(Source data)
......
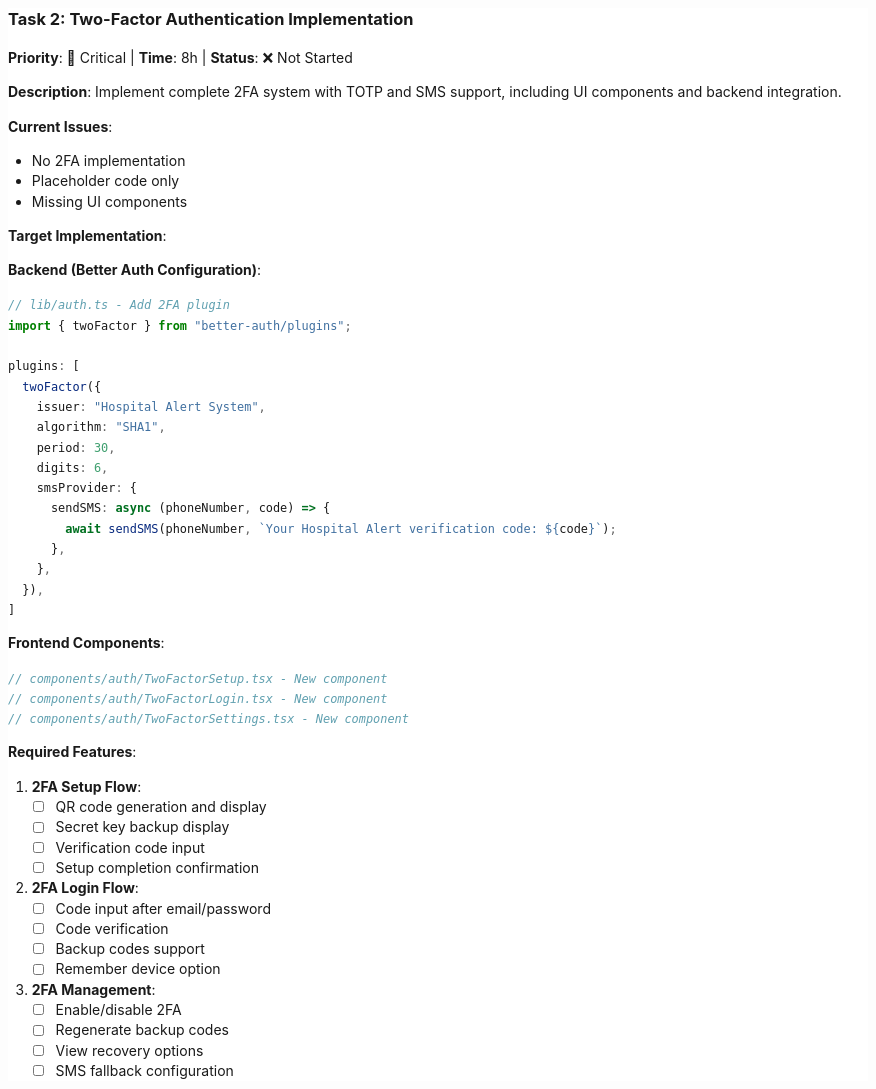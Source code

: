 
### **Task 2: Two-Factor Authentication Implementation**
**Priority**: 🔴 Critical | **Time**: 8h | **Status**: ❌ Not Started

**Description**: Implement complete 2FA system with TOTP and SMS support, including UI components and backend integration.

**Current Issues**:
- No 2FA implementation
- Placeholder code only
- Missing UI components

**Target Implementation**:

**Backend (Better Auth Configuration)**:
```typescript
// lib/auth.ts - Add 2FA plugin
import { twoFactor } from "better-auth/plugins";

plugins: [
  twoFactor({
    issuer: "Hospital Alert System",
    algorithm: "SHA1",
    period: 30,
    digits: 6,
    smsProvider: {
      sendSMS: async (phoneNumber, code) => {
        await sendSMS(phoneNumber, `Your Hospital Alert verification code: ${code}`);
      },
    },
  }),
]
```

**Frontend Components**:
```typescript
// components/auth/TwoFactorSetup.tsx - New component
// components/auth/TwoFactorLogin.tsx - New component
// components/auth/TwoFactorSettings.tsx - New component
```

**Required Features**:
1. **2FA Setup Flow**:
   - [ ] QR code generation and display
   - [ ] Secret key backup display
   - [ ] Verification code input
   - [ ] Setup completion confirmation

2. **2FA Login Flow**:
   - [ ] Code input after email/password
   - [ ] Code verification
   - [ ] Backup codes support
   - [ ] Remember device option

3. **2FA Management**:
   - [ ] Enable/disable 2FA
   - [ ] Regenerate backup codes
   - [ ] View recovery options
   - [ ] SMS fallback configuration
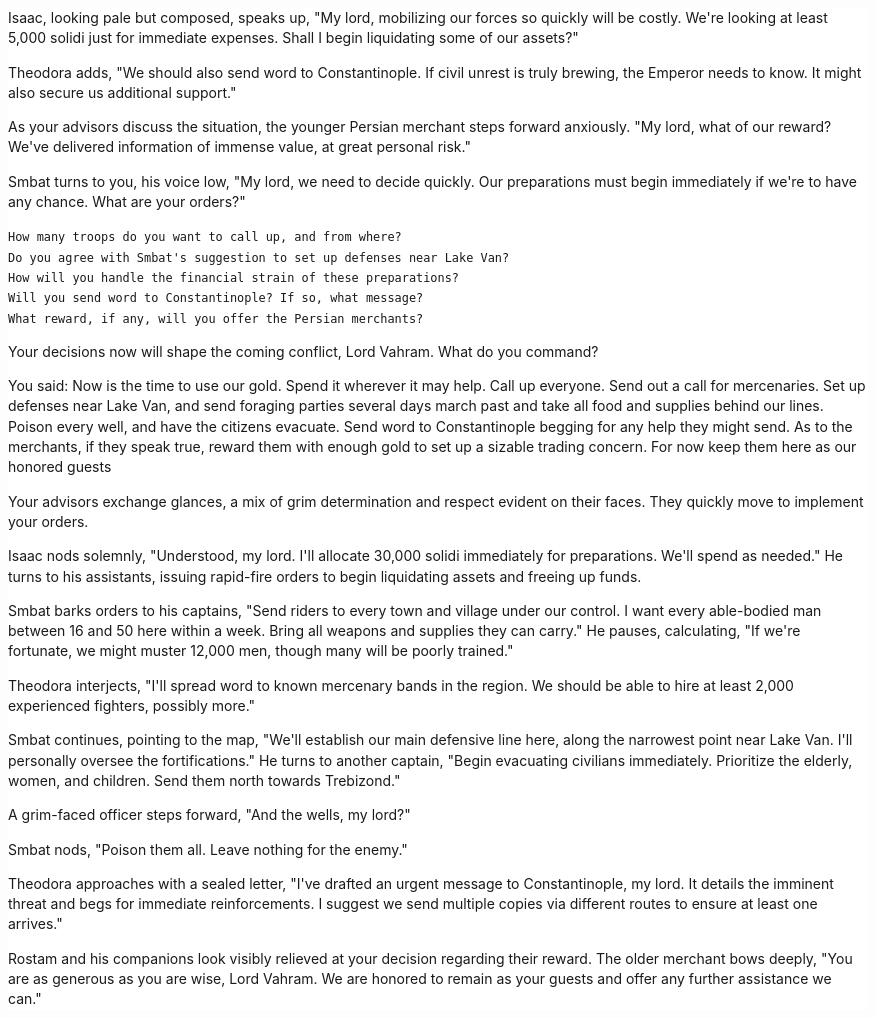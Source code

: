 Isaac, looking pale but composed, speaks up, "My lord, mobilizing our forces so quickly will be costly. We're looking at least 5,000 solidi just for immediate expenses. Shall I begin liquidating some of our assets?"

Theodora adds, "We should also send word to Constantinople. If civil unrest is truly brewing, the Emperor needs to know. It might also secure us additional support."

As your advisors discuss the situation, the younger Persian merchant steps forward anxiously. "My lord, what of our reward? We've delivered information of immense value, at great personal risk."

Smbat turns to you, his voice low, "My lord, we need to decide quickly. Our preparations must begin immediately if we're to have any chance. What are your orders?"

    How many troops do you want to call up, and from where?
    Do you agree with Smbat's suggestion to set up defenses near Lake Van?
    How will you handle the financial strain of these preparations?
    Will you send word to Constantinople? If so, what message?
    What reward, if any, will you offer the Persian merchants?

Your decisions now will shape the coming conflict, Lord Vahram. What do you command?

You said:
Now is the time to use our gold. Spend it wherever it may help. Call up everyone. Send out a call for mercenaries. Set up defenses near Lake Van, and send foraging parties several days march past and take all food and supplies behind our lines. Poison every well, and have the citizens evacuate. Send word to Constantinople begging for any help they might send. As to the merchants, if they speak true, reward them with enough gold to set up a sizable trading concern. For now keep them here as our honored guests

Your advisors exchange glances, a mix of grim determination and respect evident on their faces. They quickly move to implement your orders.

Isaac nods solemnly, "Understood, my lord. I'll allocate 30,000 solidi immediately for preparations. We'll spend as needed." He turns to his assistants, issuing rapid-fire orders to begin liquidating assets and freeing up funds.

Smbat barks orders to his captains, "Send riders to every town and village under our control. I want every able-bodied man between 16 and 50 here within a week. Bring all weapons and supplies they can carry." He pauses, calculating, "If we're fortunate, we might muster 12,000 men, though many will be poorly trained."

Theodora interjects, "I'll spread word to known mercenary bands in the region. We should be able to hire at least 2,000 experienced fighters, possibly more."

Smbat continues, pointing to the map, "We'll establish our main defensive line here, along the narrowest point near Lake Van. I'll personally oversee the fortifications." He turns to another captain, "Begin evacuating civilians immediately. Prioritize the elderly, women, and children. Send them north towards Trebizond."

A grim-faced officer steps forward, "And the wells, my lord?"

Smbat nods, "Poison them all. Leave nothing for the enemy."

Theodora approaches with a sealed letter, "I've drafted an urgent message to Constantinople, my lord. It details the imminent threat and begs for immediate reinforcements. I suggest we send multiple copies via different routes to ensure at least one arrives."

Rostam and his companions look visibly relieved at your decision regarding their reward. The older merchant bows deeply, "You are as generous as you are wise, Lord Vahram. We are honored to remain as your guests and offer any further assistance we can."
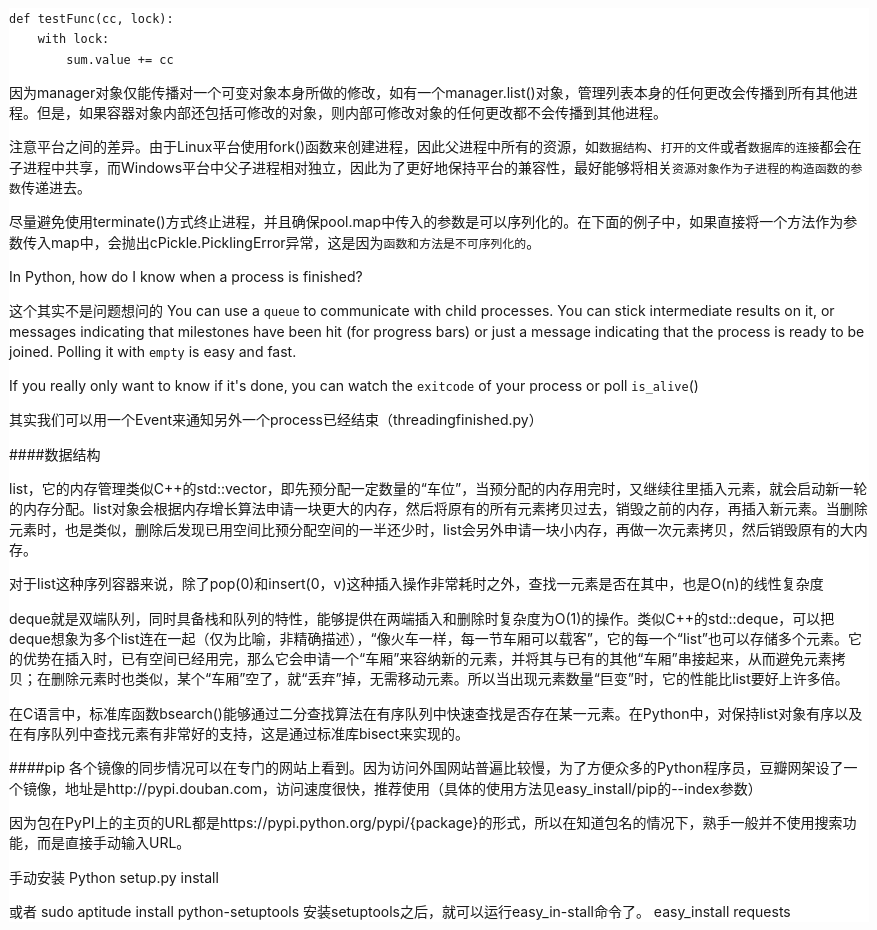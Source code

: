 	
	def testFunc(cc, lock):
	    with lock:
	        sum.value += cc


因为manager对象仅能传播对一个可变对象本身所做的修改，如有一个manager.list()对象，管理列表本身的任何更改会传播到所有其他进程。但是，如果容器对象内部还包括可修改的对象，则内部可修改对象的任何更改都不会传播到其他进程。

注意平台之间的差异。由于Linux平台使用fork()函数来创建进程，因此父进程中所有的资源，如`数据结构`、`打开的文件`或者`数据库的连接`都会在子进程中共享，而Windows平台中父子进程相对独立，因此为了更好地保持平台的兼容性，最好能够将相关`资源对象作为子进程的构造函数的参数`传递进去。

尽量避免使用terminate()方式终止进程，并且确保pool.map中传入的参数是可以序列化的。在下面的例子中，如果直接将一个方法作为参数传入map中，会抛出cPickle.PicklingError异常，这是因为`函数和方法是不可序列化的`。


In Python, how do I know when a process is finished?

这个其实不是问题想问的
You can use a `queue` to communicate with child processes. You can stick intermediate results on it, or messages indicating that milestones have been hit (for progress bars) or just a message indicating that the process is ready to be joined. Polling it with `empty` is easy and fast.

If you really only want to know if it's done, you can watch the `exitcode` of your process or poll `is_alive`()

其实我们可以用一个Event来通知另外一个process已经结束（threadingfinished.py）



####数据结构

list，它的内存管理类似C++的std::vector，即先预分配一定数量的“车位”，当预分配的内存用完时，又继续往里插入元素，就会启动新一轮的内存分配。list对象会根据内存增长算法申请一块更大的内存，然后将原有的所有元素拷贝过去，销毁之前的内存，再插入新元素。当删除元素时，也是类似，删除后发现已用空间比预分配空间的一半还少时，list会另外申请一块小内存，再做一次元素拷贝，然后销毁原有的大内存。

对于list这种序列容器来说，除了pop(0)和insert(0，v)这种插入操作非常耗时之外，查找一元素是否在其中，也是O(n)的线性复杂度


deque就是双端队列，同时具备栈和队列的特性，能够提供在两端插入和删除时复杂度为O(1)的操作。类似C++的std::deque，可以把deque想象为多个list连在一起（仅为比喻，非精确描述），“像火车一样，每一节车厢可以载客”，它的每一个“list”也可以存储多个元素。它的优势在插入时，已有空间已经用完，那么它会申请一个“车厢”来容纳新的元素，并将其与已有的其他“车厢”串接起来，从而避免元素拷贝；在删除元素时也类似，某个“车厢”空了，就“丢弃”掉，无需移动元素。所以当出现元素数量“巨变”时，它的性能比list要好上许多倍。

在C语言中，标准库函数bsearch()能够通过二分查找算法在有序队列中快速查找是否存在某一元素。在Python中，对保持list对象有序以及在有序队列中查找元素有非常好的支持，这是通过标准库bisect来实现的。




####pip
各个镜像的同步情况可以在专门的网站上看到。因为访问外国网站普遍比较慢，为了方便众多的Python程序员，豆瓣网架设了一个镜像，地址是http://pypi.douban.com，访问速度很快，推荐使用（具体的使用方法见easy_install/pip的--index参数）

因为包在PyPI上的主页的URL都是https://pypi.python.org/pypi/{package}的形式，所以在知道包名的情况下，熟手一般并不使用搜索功能，而是直接手动输入URL。

手动安装
Python setup.py install

或者
sudo aptitude install python-setuptools
安装setuptools之后，就可以运行easy_in-stall命令了。
easy_install requests
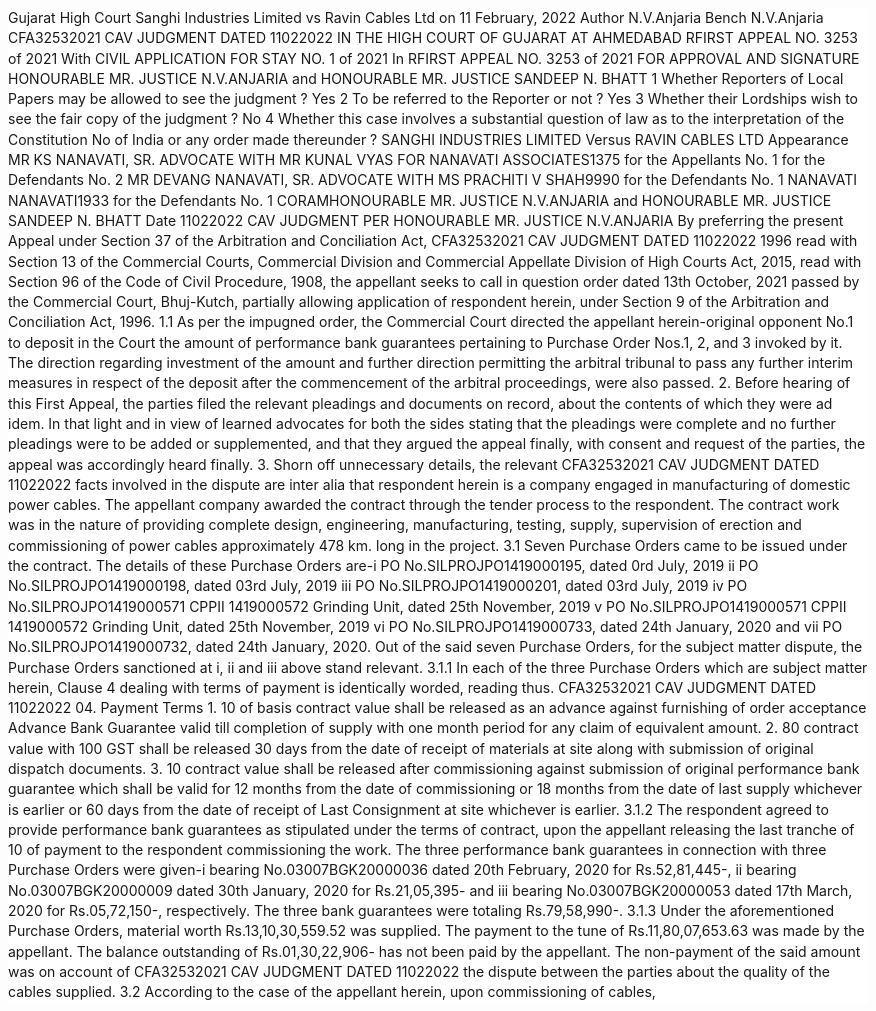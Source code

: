 Gujarat High Court Sanghi Industries Limited vs Ravin Cables Ltd on 11 February, 2022 Author N.V.Anjaria Bench N.V.Anjaria CFA32532021 CAV JUDGMENT DATED 11022022 IN THE HIGH COURT OF GUJARAT AT AHMEDABAD RFIRST APPEAL NO. 3253 of 2021 With CIVIL APPLICATION FOR STAY NO. 1 of 2021 In RFIRST APPEAL NO. 3253 of 2021 FOR APPROVAL AND SIGNATURE HONOURABLE MR. JUSTICE N.V.ANJARIA and HONOURABLE MR. JUSTICE SANDEEP N. BHATT  1 Whether Reporters of Local Papers may be allowed to see the judgment ? Yes 2 To be referred to the Reporter or not ? Yes 3 Whether their Lordships wish to see the fair copy of the judgment ? No 4 Whether this case involves a substantial question of law as to the interpretation of the Constitution No of India or any order made thereunder ?  SANGHI INDUSTRIES LIMITED Versus RAVIN CABLES LTD  Appearance MR KS NANAVATI, SR. ADVOCATE WITH MR KUNAL VYAS FOR NANAVATI ASSOCIATES1375 for the Appellants No. 1 for the Defendants No. 2 MR DEVANG NANAVATI, SR. ADVOCATE WITH MS PRACHITI V SHAH9990 for the Defendants No. 1 NANAVATI  NANAVATI1933 for the Defendants No. 1  CORAMHONOURABLE MR. JUSTICE N.V.ANJARIA and HONOURABLE MR. JUSTICE SANDEEP N. BHATT Date  11022022 CAV JUDGMENT PER  HONOURABLE MR. JUSTICE N.V.ANJARIA By preferring the present Appeal under Section 37 of the Arbitration and Conciliation Act, CFA32532021 CAV JUDGMENT DATED 11022022 1996 read with Section 13 of the Commercial Courts, Commercial Division and Commercial Appellate Division of High Courts Act, 2015, read with Section 96 of the Code of Civil Procedure, 1908, the appellant seeks to call in question order dated 13th October, 2021 passed by the Commercial Court, Bhuj-Kutch, partially allowing application of respondent herein, under Section 9 of the Arbitration and Conciliation Act, 1996. 1.1 As per the impugned order, the Commercial Court directed the appellant herein-original opponent No.1 to deposit in the Court the amount of performance bank guarantees pertaining to Purchase Order Nos.1, 2, and 3 invoked by it. The direction regarding investment of the amount and further direction permitting the arbitral tribunal to pass any further interim measures in respect of the deposit after the commencement of the arbitral proceedings, were also passed. 2. Before hearing of this First Appeal, the parties filed the relevant pleadings and documents on record, about the contents of which they were ad idem. In that light and in view of learned advocates for both the sides stating that the pleadings were complete and no further pleadings were to be added or supplemented, and that they argued the appeal finally, with consent and request of the parties, the appeal was accordingly heard finally. 3. Shorn off unnecessary details, the relevant CFA32532021 CAV JUDGMENT DATED 11022022 facts involved in the dispute are inter alia that respondent herein is a company engaged in manufacturing of domestic power cables. The appellant company awarded the contract through the tender process to the respondent. The contract work was in the nature of providing complete design, engineering, manufacturing, testing, supply, supervision of erection and commissioning of power cables approximately 478 km. long in the project. 3.1 Seven Purchase Orders came to be issued under the contract. The details of these Purchase Orders are-i PO No.SILPROJPO1419000195, dated 0rd July, 2019 ii PO No.SILPROJPO1419000198, dated 03rd July, 2019 iii PO No.SILPROJPO1419000201, dated 03rd July, 2019 iv PO No.SILPROJPO1419000571 CPPII  1419000572 Grinding Unit, dated 25th November, 2019 v PO No.SILPROJPO1419000571 CPPII  1419000572 Grinding Unit, dated 25th November, 2019 vi PO No.SILPROJPO1419000733, dated 24th January, 2020 and vii PO No.SILPROJPO1419000732, dated 24th January, 2020. Out of the said seven Purchase Orders, for the subject matter dispute, the Purchase Orders sanctioned at i, ii and iii above stand relevant. 3.1.1 In each of the three Purchase Orders which are subject matter herein, Clause 4 dealing with terms of payment is identically worded, reading thus. CFA32532021 CAV JUDGMENT DATED 11022022 04. Payment Terms 1. 10 of basis contract value shall be released as an advance against furnishing of order acceptance  Advance Bank Guarantee valid till completion of supply with one month period for any claim of equivalent amount. 2. 80 contract value with 100 GST shall be released 30 days from the date of receipt of materials at site along with submission of original dispatch documents. 3. 10 contract value shall be released after commissioning against submission of original performance bank guarantee which shall be valid for 12 months from the date of commissioning or 18 months from the date of last supply whichever is earlier or 60 days from the date of receipt of Last Consignment at site whichever is earlier. 3.1.2 The respondent agreed to provide performance bank guarantees as stipulated under the terms of contract, upon the appellant releasing the last tranche of 10 of payment to the respondent commissioning the work. The three performance bank guarantees in connection with three Purchase Orders were given-i bearing No.03007BGK20000036 dated 20th February, 2020 for Rs.52,81,445-, ii bearing No.03007BGK20000009 dated 30th January, 2020 for Rs.21,05,395- and iii bearing No.03007BGK20000053 dated 17th March, 2020 for Rs.05,72,150-, respectively. The three bank guarantees were totaling Rs.79,58,990-. 3.1.3 Under the aforementioned Purchase Orders, material worth Rs.13,10,30,559.52 was supplied. The payment to the tune of Rs.11,80,07,653.63 was made by the appellant. The balance outstanding of Rs.01,30,22,906- has not been paid by the appellant. The non-payment of the said amount was on account of CFA32532021 CAV JUDGMENT DATED 11022022 the dispute between the parties about the quality of the cables supplied. 3.2 According to the case of the appellant herein, upon commissioning of cables,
......
◆ Task objective: From the records above, give again exactly the lines running from the line with "Your advisors exchange" to the line with "freeing up funds.", inclusive.

◆ Task solution:
Your advisors exchange glances, a mix of grim determination and respect evident on their faces. They quickly move to implement your orders.

Isaac nods solemnly, "Understood, my lord. I'll allocate 30,000 solidi immediately for preparations. We'll spend as needed." He turns to his assistants, issuing rapid-fire orders to begin liquidating assets and freeing up funds.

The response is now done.